What is expected ▸ Where the string "also" occurs in the material below, report the whole line.

Extracted entries ▸

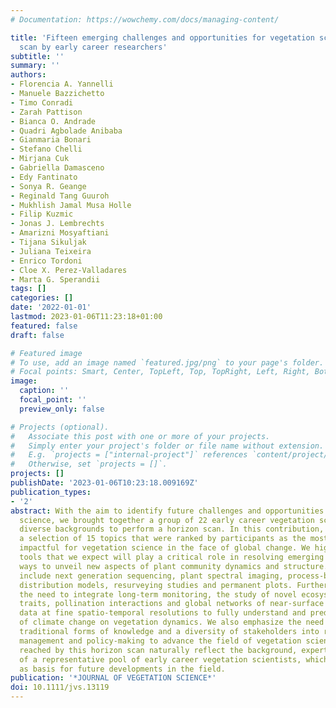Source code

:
 ```yaml
---
# Documentation: https://wowchemy.com/docs/managing-content/

title: 'Fifteen emerging challenges and opportunities for vegetation science: A horizon
  scan by early career researchers'
subtitle: ''
summary: ''
authors:
- Florencia A. Yannelli
- Manuele Bazzichetto
- Timo Conradi
- Zarah Pattison
- Bianca O. Andrade
- Quadri Agbolade Anibaba
- Gianmaria Bonari
- Stefano Chelli
- Mirjana Cuk
- Gabriella Damasceno
- Edy Fantinato
- Sonya R. Geange
- Reginald Tang Guuroh
- Mukhlish Jamal Musa Holle
- Filip Kuzmic
- Jonas J. Lembrechts
- Amarizni Mosyaftiani
- Tijana Sikuljak
- Juliana Teixeira
- Enrico Tordoni
- Cloe X. Perez-Valladares
- Marta G. Sperandii
tags: []
categories: []
date: '2022-01-01'
lastmod: 2023-01-06T11:23:18+01:00
featured: false
draft: false

# Featured image
# To use, add an image named `featured.jpg/png` to your page's folder.
# Focal points: Smart, Center, TopLeft, Top, TopRight, Left, Right, BottomLeft, Bottom, BottomRight.
image:
  caption: ''
  focal_point: ''
  preview_only: false

# Projects (optional).
#   Associate this post with one or more of your projects.
#   Simply enter your project's folder or file name without extension.
#   E.g. `projects = ["internal-project"]` references `content/project/deep-learning/index.md`.
#   Otherwise, set `projects = []`.
projects: []
publishDate: '2023-01-06T10:23:18.009169Z'
publication_types:
- '2'
abstract: With the aim to identify future challenges and opportunities in vegetation
  science, we brought together a group of 22 early career vegetation scientists from
  diverse backgrounds to perform a horizon scan. In this contribution, we present
  a selection of 15 topics that were ranked by participants as the most emergent and
  impactful for vegetation science in the face of global change. We highlight methodological
  tools that we expect will play a critical role in resolving emerging issues by providing
  ways to unveil new aspects of plant community dynamics and structure. These tools
  include next generation sequencing, plant spectral imaging, process-based species
  distribution models, resurveying studies and permanent plots. Further, we stress
  the need to integrate long-term monitoring, the study of novel ecosystems, below-ground
  traits, pollination interactions and global networks of near-surface microclimate
  data at fine spatio-temporal resolutions to fully understand and predict the impacts
  of climate change on vegetation dynamics. We also emphasize the need to integrate
  traditional forms of knowledge and a diversity of stakeholders into research, teaching,
  management and policy-making to advance the field of vegetation science. The conclusions
  reached by this horizon scan naturally reflect the background, expertise and interests
  of a representative pool of early career vegetation scientists, which should serve
  as basis for future developments in the field.
publication: '*JOURNAL OF VEGETATION SCIENCE*'
doi: 10.1111/jvs.13119
---
```

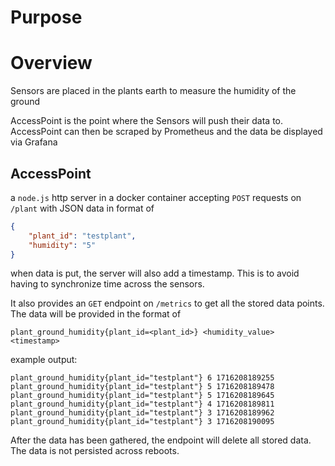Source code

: # Purpose

# Overview
Sensors are placed in the plants earth to measure the humidity of the ground

AccessPoint is the point where the Sensors will push their data to. AccessPoint can then be scraped by Prometheus and the data be displayed via Grafana


## AccessPoint
a `node.js` http server in a docker container accepting `POST` requests on `/plant` with JSON data in format of

``` JSON
{
    "plant_id": "testplant",
    "humidity": "5"
}
```
when data is put, the server will also add a timestamp. This is to avoid having to synchronize time across the sensors. 

It also provides an `GET` endpoint on `/metrics` to get all the stored data points.
The data will be provided in the format of 
```
plant_ground_humidity{plant_id=<plant_id>} <humidity_value> <timestamp>
```

example output:
```
plant_ground_humidity{plant_id="testplant"} 6 1716208189255
plant_ground_humidity{plant_id="testplant"} 5 1716208189478
plant_ground_humidity{plant_id="testplant"} 5 1716208189645
plant_ground_humidity{plant_id="testplant"} 4 1716208189811
plant_ground_humidity{plant_id="testplant"} 3 1716208189962
plant_ground_humidity{plant_id="testplant"} 3 1716208190095
```


After the data has been gathered, the endpoint will delete all stored data.
The data is not persisted across reboots.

Output of the task ▸
  of climate change on vegetation dynamics. We also emphasize the need to integrate
when data is put, the server will also add a timestamp. This is to avoid having to synchronize time across the sensors. 
It also provides an `GET` endpoint on `/metrics` to get all the stored data points.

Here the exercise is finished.